Were you then at this holy ordinance the last time you were invited? Perhaps not: were you the time before, or the preceding? When, then, was the last occasion? Perhaps on the last Church Festival. Perhaps you attend, and have attended for years (for I know such custom is) three or four times, the same three or four as regularly as the days have returned. Is it so? Then forgive me, but I must tell you, that I suspect in such a fixed and measured attendance, there very likely may be no faith at all. Do not be indignant, but stay yet a moment whilst, as the question is of faith and not of works, I propose to you a test. You come here sabbath after sabbath to confess yourselves miserable offenders, and sue for pardon and the renewing of your hearts; and here month after month you are invited to a more solemn appeal for pardon in the Sacrament of the Lord's Supper, and the promise is, that eating and drinking there in remembrance of Christ's dying love, your souls will be strengthened and renewed by that means of grace. And yet you only come on two or three especial days. You complain of a continual sickness, and yet only take the offered medicine three times a year; and that, not as the soul's state may require, not when you feel most consciousness of sin and the assaults of temptation strongest, but when the marked days of your last year's communications return. How comes this? Are you more penitent, or need more grace at Christmas, and Easter, and Whitsuntide, and Trinity Sunday, than any other time?

Brethren, the subject would be ridiculous if it were not too solemn. There must be, I fear, very much of rote and formality in such devotion, that is guided by the calendar rather than by the heart. Oh! can it be love that is only kindled at these stated periods, and remains unmoved at other times, when the same table of the Lord is spread, and the same blessed emblems presented-memorials of his body broken and blood shed? or does it not give cause for suspicion, that you

come there hoping to satisfy God rather than longing to be satisfied yourselves; that you look on it as a duty only, a something that you ought to do; or as a necessity, a something that must be done, rather than as a privilege and a joy which your own souls desire to partake in; that it is not love for the heavenly feast that detains you, but a fear of provoking God if you always stay away? Christ, in that holy ordinance, invites you as the heavenly physician-you will not say you do not need him as such continually; and yet what would you think of a sick man, if complaining of his illness and offered medicine, he should turn to consult his almanack to see if he took it the same time last year? I leave you to apply your own answer; but for myself again testify, that I fear the Son of Man does not find the faith he looks for, in these limited and calculated attendances.
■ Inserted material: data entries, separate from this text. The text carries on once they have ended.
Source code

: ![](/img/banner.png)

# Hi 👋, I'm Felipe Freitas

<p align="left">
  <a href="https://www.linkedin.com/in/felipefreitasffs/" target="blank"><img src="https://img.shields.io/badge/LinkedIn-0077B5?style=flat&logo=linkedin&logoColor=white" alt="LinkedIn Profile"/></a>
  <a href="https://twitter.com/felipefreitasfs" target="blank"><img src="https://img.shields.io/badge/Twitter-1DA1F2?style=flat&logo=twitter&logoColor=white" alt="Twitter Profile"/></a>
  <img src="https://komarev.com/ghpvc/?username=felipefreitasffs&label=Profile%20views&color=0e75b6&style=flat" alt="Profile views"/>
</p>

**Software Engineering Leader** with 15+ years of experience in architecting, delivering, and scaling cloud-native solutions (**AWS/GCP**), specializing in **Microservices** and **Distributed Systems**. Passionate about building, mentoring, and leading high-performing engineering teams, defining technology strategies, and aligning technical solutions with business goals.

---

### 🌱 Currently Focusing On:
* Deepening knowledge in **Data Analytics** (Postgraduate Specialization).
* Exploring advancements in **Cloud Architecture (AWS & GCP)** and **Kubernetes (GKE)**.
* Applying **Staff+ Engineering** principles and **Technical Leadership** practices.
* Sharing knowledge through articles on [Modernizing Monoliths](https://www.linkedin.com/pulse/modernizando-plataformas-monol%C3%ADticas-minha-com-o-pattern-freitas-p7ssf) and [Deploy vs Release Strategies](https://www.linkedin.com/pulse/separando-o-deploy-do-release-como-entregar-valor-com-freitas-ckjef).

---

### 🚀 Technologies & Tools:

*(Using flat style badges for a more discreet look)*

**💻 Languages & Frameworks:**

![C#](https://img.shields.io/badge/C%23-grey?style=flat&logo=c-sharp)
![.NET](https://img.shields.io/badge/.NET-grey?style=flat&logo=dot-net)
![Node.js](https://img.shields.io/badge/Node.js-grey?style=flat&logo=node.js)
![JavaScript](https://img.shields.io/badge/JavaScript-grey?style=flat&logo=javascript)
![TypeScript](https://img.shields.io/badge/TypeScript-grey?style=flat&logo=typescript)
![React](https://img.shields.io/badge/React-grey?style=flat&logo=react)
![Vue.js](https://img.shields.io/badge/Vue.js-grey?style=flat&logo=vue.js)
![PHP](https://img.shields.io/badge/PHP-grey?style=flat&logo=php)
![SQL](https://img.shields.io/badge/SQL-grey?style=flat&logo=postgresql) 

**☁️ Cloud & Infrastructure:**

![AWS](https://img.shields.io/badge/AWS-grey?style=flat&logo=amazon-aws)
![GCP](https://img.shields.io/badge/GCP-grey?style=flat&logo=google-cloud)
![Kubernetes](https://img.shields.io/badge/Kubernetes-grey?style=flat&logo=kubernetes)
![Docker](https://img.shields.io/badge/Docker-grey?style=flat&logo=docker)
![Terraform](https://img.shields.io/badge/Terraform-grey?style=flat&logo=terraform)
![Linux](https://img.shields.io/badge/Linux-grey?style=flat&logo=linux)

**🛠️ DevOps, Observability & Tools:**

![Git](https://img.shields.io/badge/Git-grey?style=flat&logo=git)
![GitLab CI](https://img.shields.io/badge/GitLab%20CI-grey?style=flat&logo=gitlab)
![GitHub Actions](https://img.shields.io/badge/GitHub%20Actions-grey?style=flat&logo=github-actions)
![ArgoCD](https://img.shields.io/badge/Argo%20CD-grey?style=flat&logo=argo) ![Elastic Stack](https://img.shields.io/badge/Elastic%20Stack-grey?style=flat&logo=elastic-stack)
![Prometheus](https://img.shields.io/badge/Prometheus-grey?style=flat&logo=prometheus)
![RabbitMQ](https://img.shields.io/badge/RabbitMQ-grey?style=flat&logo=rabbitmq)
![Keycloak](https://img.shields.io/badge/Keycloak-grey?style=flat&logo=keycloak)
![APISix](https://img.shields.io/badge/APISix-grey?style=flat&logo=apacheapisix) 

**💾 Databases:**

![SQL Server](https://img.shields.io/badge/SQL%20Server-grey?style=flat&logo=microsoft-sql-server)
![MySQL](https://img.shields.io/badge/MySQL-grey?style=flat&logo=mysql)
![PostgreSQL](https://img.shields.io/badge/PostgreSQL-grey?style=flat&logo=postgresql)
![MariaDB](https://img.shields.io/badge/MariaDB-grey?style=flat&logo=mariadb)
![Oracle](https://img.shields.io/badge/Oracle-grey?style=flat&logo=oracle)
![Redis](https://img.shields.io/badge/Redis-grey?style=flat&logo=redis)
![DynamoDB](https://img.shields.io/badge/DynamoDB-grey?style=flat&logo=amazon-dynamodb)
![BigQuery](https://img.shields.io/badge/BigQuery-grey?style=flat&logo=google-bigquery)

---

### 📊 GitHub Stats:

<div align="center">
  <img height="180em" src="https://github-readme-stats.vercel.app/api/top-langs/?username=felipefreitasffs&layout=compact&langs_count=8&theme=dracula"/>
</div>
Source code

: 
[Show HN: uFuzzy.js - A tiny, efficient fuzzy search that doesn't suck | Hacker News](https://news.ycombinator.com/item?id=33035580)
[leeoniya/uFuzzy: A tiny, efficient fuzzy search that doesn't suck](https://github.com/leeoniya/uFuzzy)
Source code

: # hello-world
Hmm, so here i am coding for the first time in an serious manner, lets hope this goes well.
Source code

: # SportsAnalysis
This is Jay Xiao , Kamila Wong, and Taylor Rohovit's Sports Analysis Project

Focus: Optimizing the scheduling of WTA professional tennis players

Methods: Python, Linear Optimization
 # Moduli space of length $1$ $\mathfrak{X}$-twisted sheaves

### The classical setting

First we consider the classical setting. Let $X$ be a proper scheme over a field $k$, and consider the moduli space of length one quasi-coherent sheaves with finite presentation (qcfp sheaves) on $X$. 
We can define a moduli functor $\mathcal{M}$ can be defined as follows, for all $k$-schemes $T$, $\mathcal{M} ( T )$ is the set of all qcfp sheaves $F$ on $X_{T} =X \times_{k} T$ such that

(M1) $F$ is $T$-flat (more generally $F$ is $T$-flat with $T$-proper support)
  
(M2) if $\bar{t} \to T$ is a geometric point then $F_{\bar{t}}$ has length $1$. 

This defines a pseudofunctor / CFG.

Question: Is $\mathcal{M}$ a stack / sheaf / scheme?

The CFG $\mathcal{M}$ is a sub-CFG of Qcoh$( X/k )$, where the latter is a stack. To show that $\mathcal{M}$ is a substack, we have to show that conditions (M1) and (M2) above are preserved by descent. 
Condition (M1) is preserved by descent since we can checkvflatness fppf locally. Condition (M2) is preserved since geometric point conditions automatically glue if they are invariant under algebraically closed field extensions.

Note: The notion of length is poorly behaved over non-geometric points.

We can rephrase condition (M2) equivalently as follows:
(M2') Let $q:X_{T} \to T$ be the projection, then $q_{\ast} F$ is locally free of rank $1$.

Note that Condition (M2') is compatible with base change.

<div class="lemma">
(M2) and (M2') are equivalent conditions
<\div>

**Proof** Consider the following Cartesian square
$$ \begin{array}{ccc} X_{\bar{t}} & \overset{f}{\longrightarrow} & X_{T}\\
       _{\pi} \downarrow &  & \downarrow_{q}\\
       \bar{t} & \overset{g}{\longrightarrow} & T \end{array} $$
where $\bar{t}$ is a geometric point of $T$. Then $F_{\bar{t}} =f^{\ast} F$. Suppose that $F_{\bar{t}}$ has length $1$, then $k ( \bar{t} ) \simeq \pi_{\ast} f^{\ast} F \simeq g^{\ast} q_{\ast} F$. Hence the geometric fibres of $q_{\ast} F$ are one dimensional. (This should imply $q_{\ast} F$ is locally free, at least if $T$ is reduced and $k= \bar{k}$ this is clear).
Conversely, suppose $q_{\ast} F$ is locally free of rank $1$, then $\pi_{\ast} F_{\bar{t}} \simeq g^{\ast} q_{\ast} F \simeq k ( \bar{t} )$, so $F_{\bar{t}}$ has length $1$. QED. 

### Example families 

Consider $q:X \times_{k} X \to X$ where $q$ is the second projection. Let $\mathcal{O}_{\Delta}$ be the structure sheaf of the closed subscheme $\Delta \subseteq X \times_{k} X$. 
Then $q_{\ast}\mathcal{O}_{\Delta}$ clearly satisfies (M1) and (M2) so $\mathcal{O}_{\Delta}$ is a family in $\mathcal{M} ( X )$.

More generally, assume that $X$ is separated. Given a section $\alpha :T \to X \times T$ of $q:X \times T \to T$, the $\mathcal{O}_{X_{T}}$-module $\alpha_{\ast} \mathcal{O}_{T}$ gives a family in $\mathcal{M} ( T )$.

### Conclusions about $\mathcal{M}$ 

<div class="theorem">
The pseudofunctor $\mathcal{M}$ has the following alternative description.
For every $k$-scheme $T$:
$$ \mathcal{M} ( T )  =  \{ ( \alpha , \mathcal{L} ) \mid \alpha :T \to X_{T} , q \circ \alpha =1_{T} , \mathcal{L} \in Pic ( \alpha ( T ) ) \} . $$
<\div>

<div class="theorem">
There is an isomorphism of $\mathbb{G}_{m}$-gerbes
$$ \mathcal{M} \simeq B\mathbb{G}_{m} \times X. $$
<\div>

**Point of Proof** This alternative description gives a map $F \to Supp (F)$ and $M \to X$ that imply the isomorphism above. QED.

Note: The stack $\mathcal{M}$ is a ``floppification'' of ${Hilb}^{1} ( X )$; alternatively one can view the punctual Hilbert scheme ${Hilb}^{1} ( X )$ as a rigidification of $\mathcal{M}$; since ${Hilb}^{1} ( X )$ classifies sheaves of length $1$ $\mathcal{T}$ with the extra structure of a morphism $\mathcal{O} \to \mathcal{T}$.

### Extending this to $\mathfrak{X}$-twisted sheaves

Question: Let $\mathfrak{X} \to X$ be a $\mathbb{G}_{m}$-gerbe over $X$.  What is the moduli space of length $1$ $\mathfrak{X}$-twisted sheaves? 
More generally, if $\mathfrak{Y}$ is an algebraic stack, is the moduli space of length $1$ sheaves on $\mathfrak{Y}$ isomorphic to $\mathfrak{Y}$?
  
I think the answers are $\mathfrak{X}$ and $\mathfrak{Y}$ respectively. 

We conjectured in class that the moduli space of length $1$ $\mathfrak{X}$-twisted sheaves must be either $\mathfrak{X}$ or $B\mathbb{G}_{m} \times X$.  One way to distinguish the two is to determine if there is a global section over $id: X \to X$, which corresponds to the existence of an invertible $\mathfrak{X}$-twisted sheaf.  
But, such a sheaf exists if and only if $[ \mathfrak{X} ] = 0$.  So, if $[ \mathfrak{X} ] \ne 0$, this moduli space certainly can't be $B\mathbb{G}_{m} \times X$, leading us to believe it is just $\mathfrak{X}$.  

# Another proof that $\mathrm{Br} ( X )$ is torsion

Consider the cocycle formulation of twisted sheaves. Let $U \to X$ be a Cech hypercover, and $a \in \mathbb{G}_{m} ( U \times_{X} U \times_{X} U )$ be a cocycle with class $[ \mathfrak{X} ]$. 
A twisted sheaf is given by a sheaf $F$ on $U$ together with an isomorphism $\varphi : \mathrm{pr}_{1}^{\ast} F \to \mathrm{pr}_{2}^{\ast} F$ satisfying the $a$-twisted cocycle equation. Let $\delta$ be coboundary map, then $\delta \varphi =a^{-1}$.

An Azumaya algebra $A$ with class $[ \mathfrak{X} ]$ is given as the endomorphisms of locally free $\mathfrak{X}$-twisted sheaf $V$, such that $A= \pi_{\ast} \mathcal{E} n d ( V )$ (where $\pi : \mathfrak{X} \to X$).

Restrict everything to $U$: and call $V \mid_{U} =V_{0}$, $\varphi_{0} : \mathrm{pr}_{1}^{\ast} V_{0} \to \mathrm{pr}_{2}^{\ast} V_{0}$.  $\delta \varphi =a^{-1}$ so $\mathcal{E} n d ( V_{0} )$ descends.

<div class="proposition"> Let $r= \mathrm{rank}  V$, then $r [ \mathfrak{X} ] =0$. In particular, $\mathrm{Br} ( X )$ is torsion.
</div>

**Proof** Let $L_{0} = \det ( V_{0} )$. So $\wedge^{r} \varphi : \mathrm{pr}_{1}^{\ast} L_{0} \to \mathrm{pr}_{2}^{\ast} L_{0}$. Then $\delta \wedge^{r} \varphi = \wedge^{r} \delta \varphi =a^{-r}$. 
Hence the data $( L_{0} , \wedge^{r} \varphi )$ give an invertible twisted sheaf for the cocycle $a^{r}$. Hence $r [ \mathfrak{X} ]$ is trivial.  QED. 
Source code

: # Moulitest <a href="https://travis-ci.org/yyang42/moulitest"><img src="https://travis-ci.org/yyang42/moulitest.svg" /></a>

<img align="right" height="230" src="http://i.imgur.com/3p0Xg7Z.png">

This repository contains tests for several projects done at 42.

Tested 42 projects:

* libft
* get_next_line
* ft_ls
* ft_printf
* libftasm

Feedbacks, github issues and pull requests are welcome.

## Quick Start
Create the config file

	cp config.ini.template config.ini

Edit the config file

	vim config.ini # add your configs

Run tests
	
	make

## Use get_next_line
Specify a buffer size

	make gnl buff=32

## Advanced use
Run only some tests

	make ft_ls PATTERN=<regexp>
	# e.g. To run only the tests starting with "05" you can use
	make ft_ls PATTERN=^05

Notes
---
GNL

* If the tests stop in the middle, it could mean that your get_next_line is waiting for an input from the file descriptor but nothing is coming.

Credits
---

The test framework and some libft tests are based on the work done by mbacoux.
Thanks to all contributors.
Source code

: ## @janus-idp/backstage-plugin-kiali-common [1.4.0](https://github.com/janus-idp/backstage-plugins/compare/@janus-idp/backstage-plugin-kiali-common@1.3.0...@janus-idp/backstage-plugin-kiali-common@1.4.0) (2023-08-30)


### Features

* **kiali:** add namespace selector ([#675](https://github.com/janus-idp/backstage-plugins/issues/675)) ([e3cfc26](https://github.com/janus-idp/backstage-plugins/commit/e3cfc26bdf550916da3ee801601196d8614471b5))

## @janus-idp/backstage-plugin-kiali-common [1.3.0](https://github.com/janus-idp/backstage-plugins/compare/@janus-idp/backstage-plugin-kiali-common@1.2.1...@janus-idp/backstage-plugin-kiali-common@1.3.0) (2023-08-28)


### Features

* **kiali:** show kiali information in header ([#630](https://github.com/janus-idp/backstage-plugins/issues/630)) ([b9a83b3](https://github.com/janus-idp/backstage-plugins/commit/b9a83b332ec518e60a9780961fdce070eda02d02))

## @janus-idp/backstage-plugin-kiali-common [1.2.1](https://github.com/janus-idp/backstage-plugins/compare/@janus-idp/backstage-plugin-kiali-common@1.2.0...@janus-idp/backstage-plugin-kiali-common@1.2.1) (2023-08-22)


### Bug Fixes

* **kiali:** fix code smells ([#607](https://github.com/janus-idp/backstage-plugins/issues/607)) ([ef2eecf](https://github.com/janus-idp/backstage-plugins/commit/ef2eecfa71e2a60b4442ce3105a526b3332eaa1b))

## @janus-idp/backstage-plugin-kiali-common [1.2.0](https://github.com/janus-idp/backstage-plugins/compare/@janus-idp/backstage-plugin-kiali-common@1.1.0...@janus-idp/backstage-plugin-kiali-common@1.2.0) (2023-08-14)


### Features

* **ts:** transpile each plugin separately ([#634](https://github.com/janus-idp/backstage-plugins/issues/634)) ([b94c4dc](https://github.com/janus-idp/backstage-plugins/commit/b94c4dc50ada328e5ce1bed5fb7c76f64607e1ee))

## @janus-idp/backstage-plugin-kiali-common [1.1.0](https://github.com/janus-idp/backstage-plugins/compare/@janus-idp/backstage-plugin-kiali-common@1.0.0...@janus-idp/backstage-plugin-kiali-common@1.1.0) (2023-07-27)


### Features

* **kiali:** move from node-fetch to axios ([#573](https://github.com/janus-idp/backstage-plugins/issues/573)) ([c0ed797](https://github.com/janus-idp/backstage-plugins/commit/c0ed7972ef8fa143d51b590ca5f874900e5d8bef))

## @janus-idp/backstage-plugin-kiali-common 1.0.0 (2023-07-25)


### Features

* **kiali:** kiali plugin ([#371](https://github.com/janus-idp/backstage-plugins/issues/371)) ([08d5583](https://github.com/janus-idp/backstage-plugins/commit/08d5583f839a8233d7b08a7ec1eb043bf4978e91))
And so I would warn you,-it may be in your other apparently good works, they may come of form and custom, with a view only to man's approval, or perhaps a cautious dread of incurring God's wrath; they may be done through a spirit of bondage and not of adoption-through fear only, and not through love: and then, forasmuch as faith ever worketh by love and love is the fulfilling of the law, there being no love neither is there faith, neither such obedience as the Lord requires at your hands.-Enquire of yourselves, brethren, I entreat you, touching these matters, and search yourselves beyond the outer man; remembering God demands truth in the inward parts, that is, heart-service, and finds faith only in that.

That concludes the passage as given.